Well, that’s not really true. More like: “It was the best of times. It was not so bad, at times.”
Once more, we are bravely going where no Star Trek series has gone before. This is not our universe, of course. Real life would be more like “It was the the worst of times. It was the ‘what the fuck is going on? This can’t possibly be real! Would somebody please wake me up’?” … of times.
This is the latest, current run of the Star Trek universe. Our world has been without a Star Trek series for a few years. I think we are always supposed to have at least one original on the air. I’m pretty sure it’s a law, but, for some reason, we have been forced into reruns. But times, they are a’changin’ …
Now, we have two and both are bravely going wherever they are sent.
STAR TREK DISCOVERY – CBS All Access (streaming)
In this variation, the main character is not the captain, but the first officer. She’s a human raised on Vulcan by Spock’s parents. Its main story line is about the First Federation vs. Klingon war. It was shot using a huge budget. The actors are all pretty good. The show is … okay. I mean, it’s not bad. It’s good…ish.
But it has a few problems.
First, the Klingons only sort of look like Klingons. For one thing they are all bald.
Klingons are usually pretty hairy.
They’re also incredibly racist. They believe in racial purity. Every one else in the universe is inferior. And they are all victims of every other species in the galaxy. You know, like Trump supporters.
ALL the Klingon’s dialog is in Klingon. Actual Klingon. With subtitles in English!
Now, I’m as big a Star Trek nerd as anybody out there. I know there are Klingon camps you can go to learn the Klingon language. The bible has been translated into Klingon. People have Klingon weddings.
But even for me, this is one nerd-step over the line.
Second, the ship has developed some kind of biologic warp drive that takes you instantly anywhere. Basically, it’s folding space. But what happened to it later? In all the other Star Trek shows? Where did it go? Voyager sure as hell could have used something like that. They were stuck in the other half of the galaxy for seven years — not including syndication.
Black Alerts? WTF? The show’s creators say “they are taking liberties with the show.” Liberties? Did any of them actually watch the other shows? The final, really big problem is that it only airs online through CBS All Access. You have pay for it. Like Netflix or Hulu.

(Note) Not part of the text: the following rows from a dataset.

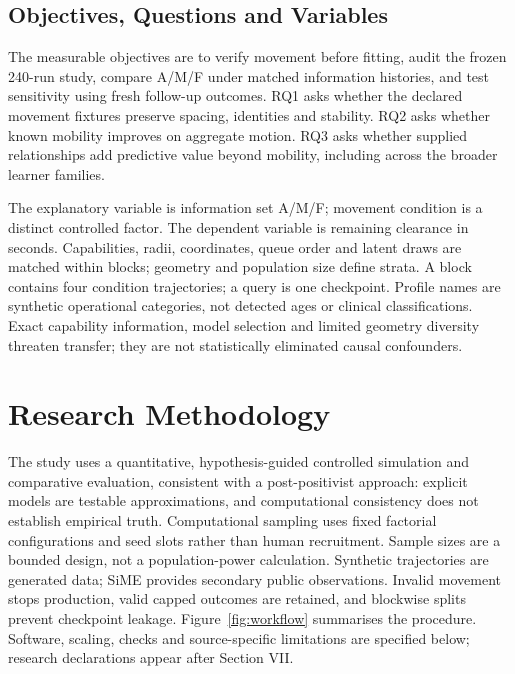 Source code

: \subsection{Objectives, Questions and Variables}
The measurable objectives are to verify movement before fitting, audit the frozen 240-run study, compare A/M/F under matched information histories, and test sensitivity using fresh follow-up outcomes. RQ1 asks whether the declared movement fixtures preserve spacing, identities and stability. RQ2 asks whether known mobility improves on aggregate motion. RQ3 asks whether supplied relationships add predictive value beyond mobility, including across the broader learner families.

The explanatory variable is information set A/M/F; movement condition is a distinct controlled factor. The dependent variable is remaining clearance in seconds. Capabilities, radii, coordinates, queue order and latent draws are matched within blocks; geometry and population size define strata. A block contains four condition trajectories; a query is one checkpoint. Profile names are synthetic operational categories, not detected ages or clinical classifications. Exact capability information, model selection and limited geometry diversity threaten transfer; they are not statistically eliminated causal confounders.

\section{Research Methodology}
The study uses a quantitative, hypothesis-guided controlled simulation and comparative evaluation, consistent with a post-positivist approach: explicit models are testable approximations, and computational consistency does not establish empirical truth. Computational sampling uses fixed factorial configurations and seed slots rather than human recruitment. Sample sizes are a bounded design, not a population-power calculation. Synthetic trajectories are generated data; SiME provides secondary public observations. Invalid movement stops production, valid capped outcomes are retained, and blockwise splits prevent checkpoint leakage. Figure~\ref{fig:workflow} summarises the procedure. Software, scaling, checks and source-specific limitations are specified below; research declarations appear after Section VII.

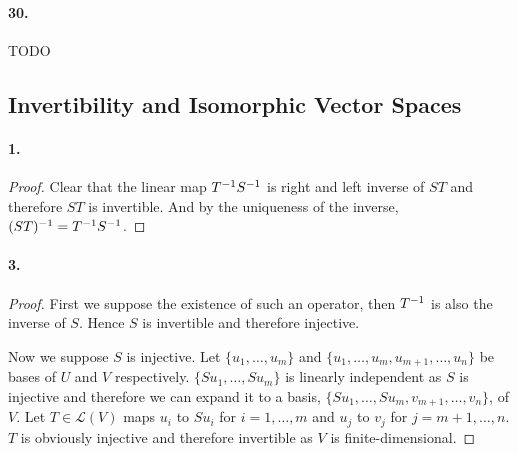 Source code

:   \paragraph{30.} TODO


\setcounter{subsection}{3}
\subsection{Invertibility and Isomorphic Vector Spaces}

  \paragraph{1.}
  \begin{proof}
    Clear that the linear map $T^{-1} S^{-1}$ is right and left inverse of $ST$
    and therefore $ST$ is invertible. And by the uniqueness of the inverse, 
    $(ST)^{-1} = T^{-1} S^{-1}$.
  \end{proof}

  \paragraph{3.}
  \begin{proof}
    First we suppose the existence of such an operator, then $T^{-1}$ is also the
    inverse of $S$. Hence $S$ is invertible and therefore injective. \par
    Now we suppose $S$ is injective. Let $\{u_1,\dots,u_m\}$ and $\{u_1,\dots, 
    u_m, u_{m+1},\dots,u_n\}$ be bases of $U$ and $V$ respectively. $\{Su_1,
    \dots, Su_m\}$ is linearly independent as $S$ is injective and therefore we
    can expand it to a basis, $\{Su_1,\dots,Su_m,v_{m+1},\dots,v_n\}$, of $V$.
    Let $T\in\mathcal{L}(V)$ maps $u_i$ to $Su_i$ for $i=1,\dots,m$ and $u_j$ to
    $v_j$ for $j=m+1,\dots,n$. $T$ is obviously injective and therefore 
    invertible as $V$ is finite-dimensional. 
  \end{proof}

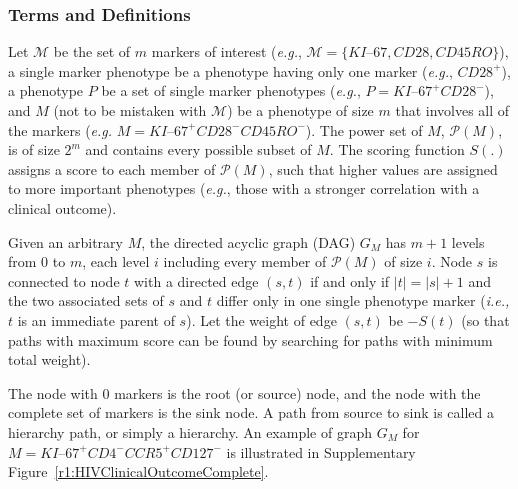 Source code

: \subsubsection{Terms and Definitions}

Let $\mathcal{M}$ be the set of $m$ markers of interest (\emph{e.g.}, $\mathcal{M}=\{KI\mbox{--}67,CD28,CD45RO\}$), a
single marker phenotype be a phenotype having only one marker (\emph{e.g.}, $CD28^+$), a phenotype $P$ be a set of single
marker phenotypes (\emph{e.g.}, $P=KI\mbox{--}67^+CD28^-$), and $M$ (not to be mistaken with $\mathcal{M}$) be a phenotype of size $m$ that involves all of the
markers (\emph{e.g.} $M=KI\mbox{--}67^+CD28^-CD45RO^-$).  The power set of $M$, $\mathcal{P}(M)$, is of size $2^m$ and contains every possible subset of $M$.  
The scoring function $S(.)$ assigns a score to each member of $\mathcal{P}(M)$, such that higher values are assigned to more important phenotypes (\emph{e.g.}, those with a stronger correlation with a clinical outcome). 

Given an arbitrary $M$, the  directed acyclic  graph (DAG)  $G_M$ has $m + 1$ levels from $0$ to $m$, each level $i$ including every
member of $\mathcal{P}(M)$ of size $i$.  Node $s$ is connected to node $t$ with a directed edge $(s,t)$ if and only if
$|t|=|s|+1$ and the two associated sets of $s$ and $t$ differ only in one single phenotype marker (\emph{i.e.,} $t$ is
an immediate parent of $s$).  
Let the weight of edge $(s,t)$ be $-S(t)$ (so that paths with maximum score can be found by searching for paths with minimum total weight). 


The node with $0$ markers is the root (or source) node, and the node with the complete set of markers is the sink node. 
A path from source to sink is called a hierarchy path, or simply a hierarchy. 
An example of graph $G_M$ for $M = KI\mbox{--}67^+CD4^-CCR5^+CD127^-$ is
illustrated in Supplementary Figure~\ref{r1:HIVClinicalOutcomeComplete}.

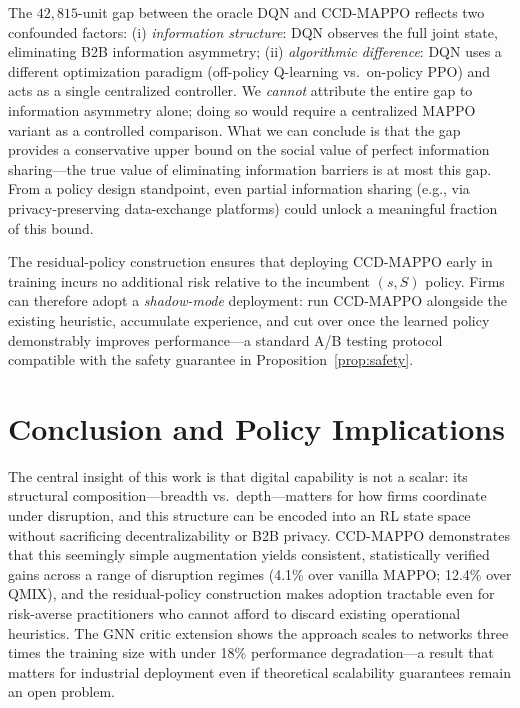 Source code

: \documentclass[11pt,a4paper]{article}
\theoremstyle{plain}
\theoremstyle{definition}
\begin{document}
The $42{,}815$-unit gap between the oracle DQN and CCD-MAPPO reflects two confounded
factors: (i) \emph{information structure}: DQN observes the full joint state, eliminating
B2B information asymmetry; (ii) \emph{algorithmic difference}: DQN uses a different
optimization paradigm (off-policy Q-learning vs.\ on-policy PPO) and acts as a single
centralized controller.  We \emph{cannot} attribute the entire gap to information
asymmetry alone; doing so would require a centralized MAPPO variant as a controlled
comparison.  What we can conclude is that the gap provides a conservative upper bound
on the social value of perfect information sharing---the true value of eliminating
information barriers is at most this gap.  From a policy design standpoint, even partial
information sharing (e.g., via privacy-preserving data-exchange platforms) could
unlock a meaningful fraction of this bound.

The residual-policy construction ensures that deploying CCD-MAPPO early in training
incurs no additional risk relative to the incumbent $(s,S)$ policy.  Firms can therefore
adopt a \emph{shadow-mode} deployment: run CCD-MAPPO alongside the existing heuristic,
accumulate experience, and cut over once the learned policy demonstrably improves
performance—a standard A/B testing protocol compatible with the safety guarantee in
Proposition~\ref{prop:safety}.

\section{Conclusion and Policy Implications}
\label{sec:conclusion}

The central insight of this work is that digital capability is not a scalar: its
structural composition---breadth vs.\ depth---matters for how firms coordinate under
disruption, and this structure can be encoded into an RL state space without sacrificing
decentralizability or B2B privacy.  CCD-MAPPO demonstrates that this seemingly simple
augmentation yields consistent, statistically verified gains across a range of disruption
regimes (4.1\% over vanilla MAPPO; 12.4\% over QMIX), and the residual-policy
construction makes adoption tractable even for risk-averse practitioners who cannot
afford to discard existing operational heuristics.  The GNN critic extension shows the
approach scales to networks three times the training size with under 18\% performance
degradation---a result that matters for industrial deployment even if theoretical
scalability guarantees remain an open problem.
\end{document}
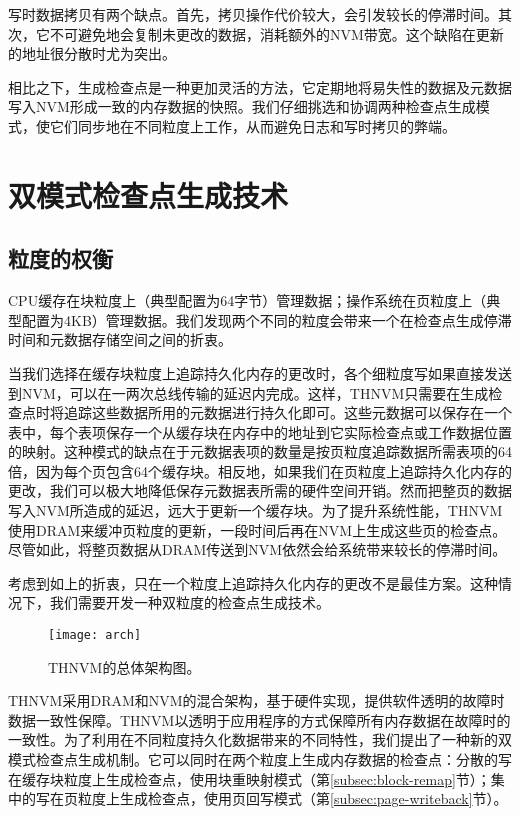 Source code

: 写时数据拷贝有两个缺点。首先，拷贝操作代价较大，会引发较长的停滞时间。其次，它不可避免地会复制未更改的数据，消耗额外的NVM带宽。这个缺陷在更新的地址很分散时尤为突出。

相比之下，生成检查点是一种更加灵活的方法，它定期地将易失性的数据及元数据写入NVM形成一致的内存数据的快照。我们仔细挑选和协调两种检查点生成模式，使它们同步地在不同粒度上工作，从而避免日志和写时拷贝的弊端。


\section{双模式检查点生成技术}

\subsection{粒度的权衡}

CPU缓存在块粒度上（典型配置为64字节）管理数据；操作系统在页粒度上（典型配置为4KB）管理数据。我们发现两个不同的粒度会带来一个在检查点生成停滞时间和元数据存储空间之间的折衷。

当我们选择在缓存块粒度上追踪持久化内存的更改时，各个细粒度写如果直接发送到NVM，可以在一两次总线传输的延迟内完成。这样，THNVM只需要在生成检查点时将追踪这些数据所用的元数据进行持久化即可。这些元数据可以保存在一个表中，每个表项保存一个从缓存块在内存中的地址到它实际检查点或工作数据位置的映射。这种模式的缺点在于元数据表项的数量是按页粒度追踪数据所需表项的64倍，因为每个页包含64个缓存块。相反地，如果我们在页粒度上追踪持久化内存的更改，我们可以极大地降低保存元数据表所需的硬件空间开销。然而把整页的数据写入NVM所造成的延迟，远大于更新一个缓存块。为了提升系统性能，THNVM使用DRAM来缓冲页粒度的更新，一段时间后再在NVM上生成这些页的检查点。尽管如此，将整页数据从DRAM传送到NVM依然会给系统带来较长的停滞时间。

考虑到如上的折衷，只在一个粒度上追踪持久化内存的更改不是最佳方案。这种情况下，我们需要开发一种双粒度的检查点生成技术。

\begin{figure}[!ht]
\centering
\texttt{[image: arch]}
\caption{THNVM的总体架构图。}
\label{fig-arch}
\end{figure}

THNVM采用DRAM和NVM的混合架构，基于硬件实现，提供软件透明的故障时数据一致性保障。THNVM以透明于应用程序的方式保障所有内存数据在故障时的一致性。为了利用在不同粒度持久化数据带来的不同特性，我们提出了一种新的双模式检查点生成机制。它可以同时在两个粒度上生成内存数据的检查点：分散的写在缓存块粒度上生成检查点，使用块重映射模式（第\ref{subsec:block-remap}节）；集中的写在页粒度上生成检查点，使用页回写模式（第\ref{subsec:page-writeback}节）。

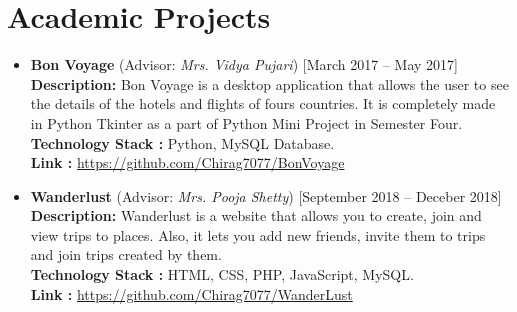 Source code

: \documentclass[11pt,a4paper]{moderncv}
\begin{document}
\section{Academic Projects}

\begin{itemize}	
	
	\item\textbf{Bon Voyage} (Advisor: \textit{Mrs. Vidya Pujari}) \hfill [March 2017 -- May 2017]\\
	\textbf{Description:}
	Bon Voyage is a desktop application that allows the user to see the details of the hotels and flights of fours countries. It is completely made in Python Tkinter as a part of Python Mini Project in Semester Four.
\textbf{Technology Stack :} Python, MySQL Database.\\
\textbf{Link :} \url{https://github.com/Chirag7077/BonVoyage}
		
	\item\textbf{Wanderlust} (Advisor: \textit{Mrs. Pooja Shetty}) \hfill [September 2018 -- Deceber 2018]\\
	\textbf{Description:}
	Wanderlust is a website that allows you to create, join and view trips to places. Also, it lets you add new friends, invite them to trips and join trips created by them.\\
\textbf{Technology Stack :} HTML, CSS, PHP, JavaScript, MySQL.\\
\textbf{Link :} \url{https://github.com/Chirag7077/WanderLust}
	
\end{itemize}

\end{document}
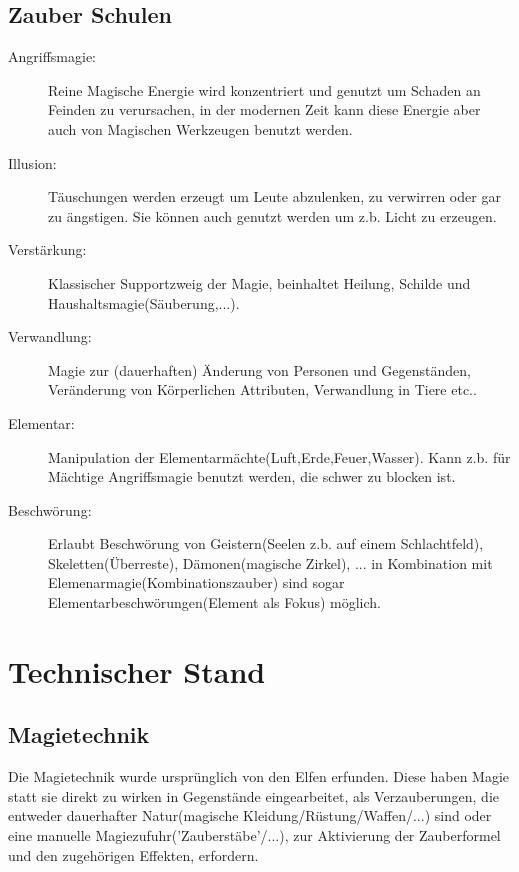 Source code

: \section{Zauber Schulen}
\begin{description}

\item[Angriffsmagie:] Reine Magische Energie wird konzentriert und genutzt um Schaden an Feinden zu verursachen, in der modernen Zeit kann diese Energie aber auch von Magischen Werkzeugen benutzt werden.

\item[Illusion:] Täuschungen werden erzeugt um Leute abzulenken, zu verwirren oder gar zu ängstigen. Sie können auch genutzt werden um z.b. Licht zu erzeugen.

\item[Verstärkung:] Klassischer Supportzweig der Magie, beinhaltet Heilung, Schilde und Haushaltsmagie(Säuberung,...).

\item[Verwandlung:] Magie zur (dauerhaften) Änderung von Personen und Gegenständen, Veränderung von Körperlichen Attributen, Verwandlung in Tiere etc..

\item[Elementar:] Manipulation der Elementarmächte(Luft,Erde,Feuer,Wasser). Kann z.b. für Mächtige Angriffsmagie benutzt werden, die schwer zu blocken ist.

\item[Beschwörung:] Erlaubt Beschwörung von Geistern(Seelen z.b. auf einem Schlachtfeld), Skeletten(Überreste), Dämonen(magische Zirkel), ... in Kombination mit Elemenarmagie(Kombinationszauber) sind sogar Elementarbeschwörungen(Element als Fokus) möglich.
\end{description}

\chapter{Technischer Stand}

\section{Magietechnik}

Die Magietechnik wurde ursprünglich von den Elfen erfunden. Diese haben Magie statt sie direkt zu wirken in Gegenstände eingearbeitet, als Verzauberungen, die entweder dauerhafter Natur(magische Kleidung/Rüstung/Waffen/...) sind oder eine manuelle Magiezufuhr('Zauberstäbe'/...), zur Aktivierung der Zauberformel und den zugehörigen Effekten, erfordern.

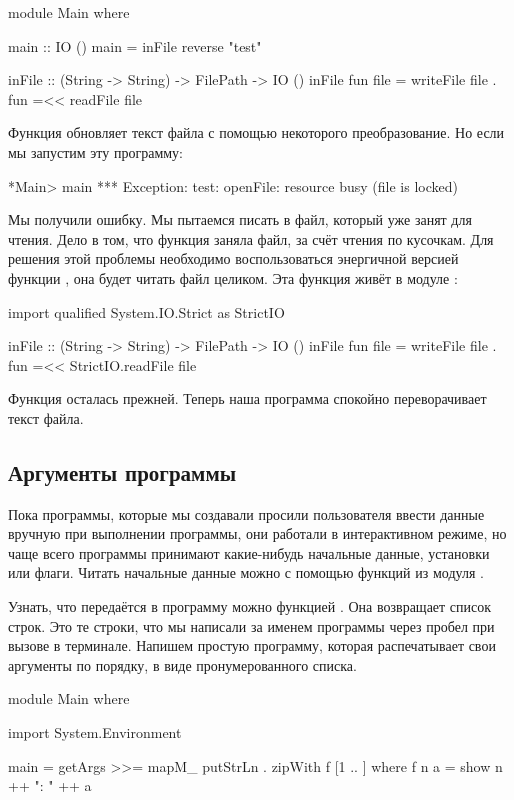 \begin{code}
module Main where

main :: IO ()
main = inFile reverse "test"

inFile :: (String -> String) -> FilePath -> IO ()
inFile fun file = writeFile file . fun =<< readFile file
\end{code}

Функция  обновляет текст файла с помощью некоторого
преобразование. Но если мы запустим эту программу:

\begin{code}
*Main> main
*** Exception: test: openFile: resource busy (file is locked)
\end{code}

Мы получили ошибку. Мы пытаемся писать в файл, который
уже занят для чтения. Дело в том, что функция 
заняла файл, за счёт чтения по кусочкам. Для решения этой
проблемы необходимо воспользоваться энергичной версией
функции , она будет читать файл целиком. 
Эта функция живёт в модуле :

\begin{code}
import qualified System.IO.Strict as StrictIO

inFile :: (String -> String) -> FilePath -> IO ()
inFile fun file = writeFile file . fun =<< StrictIO.readFile file
\end{code}

Функция  осталась прежней. Теперь наша программа
спокойно переворачивает текст файла.


\subsection{Аргументы программы}

Пока программы, которые мы создавали просили пользователя 
ввести данные вручную при выполнении программы,
они работали в интерактивном режиме, но чаще всего программы
принимают какие-нибудь начальные данные, установки или флаги. 
Читать начальные данные можно с помощью функций из модуля 
. 

Узнать, что передаётся в программу можно функцией 
. Она возвращает список строк. Это те строки, что
мы написали за именем программы через пробел при вызове в терминале.
Напишем простую программу, которая распечатывает свои аргументы
по порядку, в виде пронумерованного списка.

\begin{code}
module Main where

import System.Environment

main = getArgs >>= mapM_ putStrLn . zipWith f [1 .. ]
    where f n a = show n ++ ": " ++ a
\end{code}

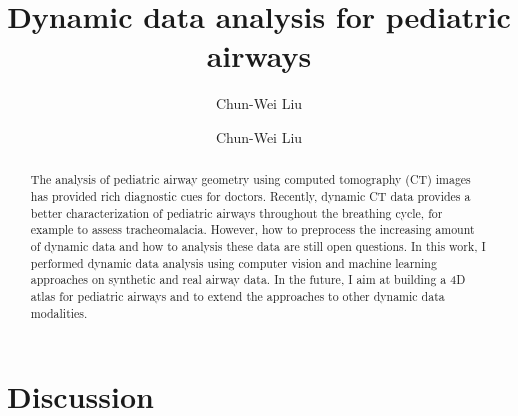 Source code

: \documentclass{llncs}
\begin{document}
%
\frontmatter          %
%
\pagestyle{empty}  %
%
\mainmatter              %
%
\title{Dynamic data analysis for pediatric airways}
%
%
\author{Chun-Wei Liu}
%
%
%

\author{Chun-Wei Liu}

\maketitle              %

\begin{abstract}
The analysis of pediatric airway geometry using computed tomography (CT) images has provided rich diagnostic cues for doctors. Recently, dynamic CT data provides a better characterization of pediatric airways throughout the breathing cycle, for example to assess tracheomalacia. However, how to preprocess the increasing amount of dynamic data and how to analysis these data are still open questions. In this work, I performed dynamic data analysis using computer vision and machine learning approaches on synthetic and real airway data. In the future, I aim at building a 4D atlas for pediatric airways and to extend the approaches to other dynamic data modalities.
\end{abstract}






\section{Discussion}
\label{sec:discussion}



\end{document}
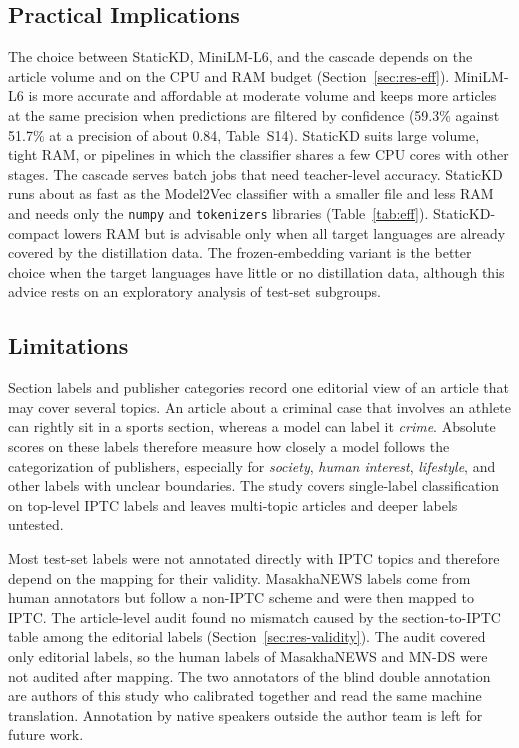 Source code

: \documentclass{ieeeaccess}
\begin{document}
\subsection{Practical Implications}
The choice between StaticKD, MiniLM-L6, and the cascade depends on the article volume and on the CPU and RAM budget (Section~\ref{sec:res-eff}). MiniLM-L6 is more accurate and affordable at moderate volume and keeps more articles at the same precision when predictions are filtered by confidence (59.3\% against 51.7\% at a precision of about 0.84, Table~S14). StaticKD suits large volume, tight RAM, or pipelines in which the classifier shares a few CPU cores with other stages. The cascade serves batch jobs that need teacher-level accuracy. StaticKD runs about as fast as the Model2Vec classifier with a smaller file and less RAM and needs only the \texttt{numpy} and \texttt{tokenizers} libraries (Table~\ref{tab:eff}). StaticKD-compact lowers RAM but is advisable only when all target languages are already covered by the distillation data. The frozen-embedding variant is the better choice when the target languages have little or no distillation data, although this advice rests on an exploratory analysis of test-set subgroups.

\subsection{Limitations}
\label{sec:limitations}
Section labels and publisher categories record one editorial view of an article that may cover several topics. An article about a criminal case that involves an athlete can rightly sit in a sports section, whereas a model can label it \emph{crime}. Absolute scores on these labels therefore measure how closely a model follows the categorization of publishers, especially for \emph{society}, \emph{human interest}, \emph{lifestyle}, and other labels with unclear boundaries. The study covers single-label classification on top-level IPTC labels and leaves multi-topic articles and deeper labels untested.

Most test-set labels were not annotated directly with IPTC topics and therefore depend on the mapping for their validity. MasakhaNEWS labels come from human annotators but follow a non-IPTC scheme and were then mapped to IPTC. The article-level audit found no mismatch caused by the section-to-IPTC table among the editorial labels (Section~\ref{sec:res-validity}). The audit covered only editorial labels, so the human labels of MasakhaNEWS and MN-DS were not audited after mapping. The two annotators of the blind double annotation are authors of this study who calibrated together and read the same machine translation. Annotation by native speakers outside the author team is left for future work.
\end{document}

The show is very dark, but still … it’s OK. Maybe the problem is that none of, or at least, very few of the people involved in all the other Star Trek series are working on the show. That’s because they are working the other show.
THE ORVILLE – FOX Network
The Orville takes place in a very Star “Trek-ish” universe. It’s not exactly Star Trek, but really, it is.
Seth McFarland is Captain of the Planetary Union science ship, The Orville. He wasn’t the first choice for command, but the Planetary Union has over 3000 ships to man, so he got the job anyway. The show is funny. Very funny. It’s also serious.
The helm officer’s main concern is whether or not he can drink soda when he’s on duty.
Here’s a line of dialogue from one of the shows. They find a giant ship where the people on board don’t know they are on a giant ship. When they try to contact one of them, he shoots at them and they shoot him. Well, they actually just stun him. They then run into his son.
CAPTAIN: We mean you no harm.
DOCTOR: Well, you did just shoot his Dad.
CAPTAIN: Other than shooting your Dad, we mean you no harm.
The plots are really, really good. Great science fiction. They do what the original Star Trek did. Take current events and put a spin on them. In this case usually a funny spin. This is the Star Trek that needed to be made. The one about the ship with a crew of screw-ups, who smoke pot, drink a lot, love to gossip, and yet, always get the job done.
I like this show so much I usually watch each episode twice. I never do that. Maybe because it reminds me of a series I did years ago (that Marilyn created) called Sterling Bronson, Space Engineer! Why that name? Mostly because we knew if we called it any variation of Star Trek, we’d get sued. And it was an inside joke.
Excuse me, Trekker. Trekkers hate being called Trekkies. NOTE: You know how you can tell if someone is a Trekkie? They insist on being called Trekkers. But I digress.
If you’re a serious fan check out Discovery, but if you really want to see a great Star Trek series, it’s The Orville.